» **Problem**: Reprint all entries without any alteration.

» **Source data**:
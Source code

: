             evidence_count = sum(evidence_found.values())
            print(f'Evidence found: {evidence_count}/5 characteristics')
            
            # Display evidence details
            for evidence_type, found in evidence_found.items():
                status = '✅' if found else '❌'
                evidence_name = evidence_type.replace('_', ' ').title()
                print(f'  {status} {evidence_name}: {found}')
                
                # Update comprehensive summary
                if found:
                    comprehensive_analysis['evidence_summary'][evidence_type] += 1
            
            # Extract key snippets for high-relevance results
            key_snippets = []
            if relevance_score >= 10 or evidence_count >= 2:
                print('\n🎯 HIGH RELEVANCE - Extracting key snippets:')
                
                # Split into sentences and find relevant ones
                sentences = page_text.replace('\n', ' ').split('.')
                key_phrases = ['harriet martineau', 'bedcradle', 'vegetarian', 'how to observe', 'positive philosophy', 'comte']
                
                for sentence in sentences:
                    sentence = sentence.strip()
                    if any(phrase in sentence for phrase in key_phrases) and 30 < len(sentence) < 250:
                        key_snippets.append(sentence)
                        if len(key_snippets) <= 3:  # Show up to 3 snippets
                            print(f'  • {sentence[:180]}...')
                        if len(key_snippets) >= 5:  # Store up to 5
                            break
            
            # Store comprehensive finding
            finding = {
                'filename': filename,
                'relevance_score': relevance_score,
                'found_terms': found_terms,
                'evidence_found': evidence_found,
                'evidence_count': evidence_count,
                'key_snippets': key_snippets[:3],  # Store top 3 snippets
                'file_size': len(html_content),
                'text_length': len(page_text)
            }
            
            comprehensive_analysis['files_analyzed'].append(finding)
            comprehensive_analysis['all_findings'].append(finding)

» **Exercise solution**:
Source code

:             evidence_count = sum(evidence_found.values())
            print(f'Evidence found: {evidence_count}/5 characteristics')
            
            # Display evidence details
            for evidence_type, found in evidence_found.items():
                status = '✅' if found else '❌'
                evidence_name = evidence_type.replace('_', ' ').title()
                print(f'  {status} {evidence_name}: {found}')
                
                # Update comprehensive summary
                if found:
                    comprehensive_analysis['evidence_summary'][evidence_type] += 1
            
            # Extract key snippets for high-relevance results
            key_snippets = []
            if relevance_score >= 10 or evidence_count >= 2:
                print('\n🎯 HIGH RELEVANCE - Extracting key snippets:')
                
                # Split into sentences and find relevant ones
                sentences = page_text.replace('\n', ' ').split('.')
                key_phrases = ['harriet martineau', 'bedcradle', 'vegetarian', 'how to observe', 'positive philosophy', 'comte']
                
                for sentence in sentences:
                    sentence = sentence.strip()
                    if any(phrase in sentence for phrase in key_phrases) and 30 < len(sentence) < 250:
                        key_snippets.append(sentence)
                        if len(key_snippets) <= 3:  # Show up to 3 snippets
                            print(f'  • {sentence[:180]}...')
                        if len(key_snippets) >= 5:  # Store up to 5
                            break
            
            # Store comprehensive finding
            finding = {
                'filename': filename,
                'relevance_score': relevance_score,
                'found_terms': found_terms,
                'evidence_found': evidence_found,
                'evidence_count': evidence_count,
                'key_snippets': key_snippets[:3],  # Store top 3 snippets
                'file_size': len(html_content),
                'text_length': len(page_text)
            }
            
            comprehensive_analysis['files_analyzed'].append(finding)
            comprehensive_analysis['all_findings'].append(finding)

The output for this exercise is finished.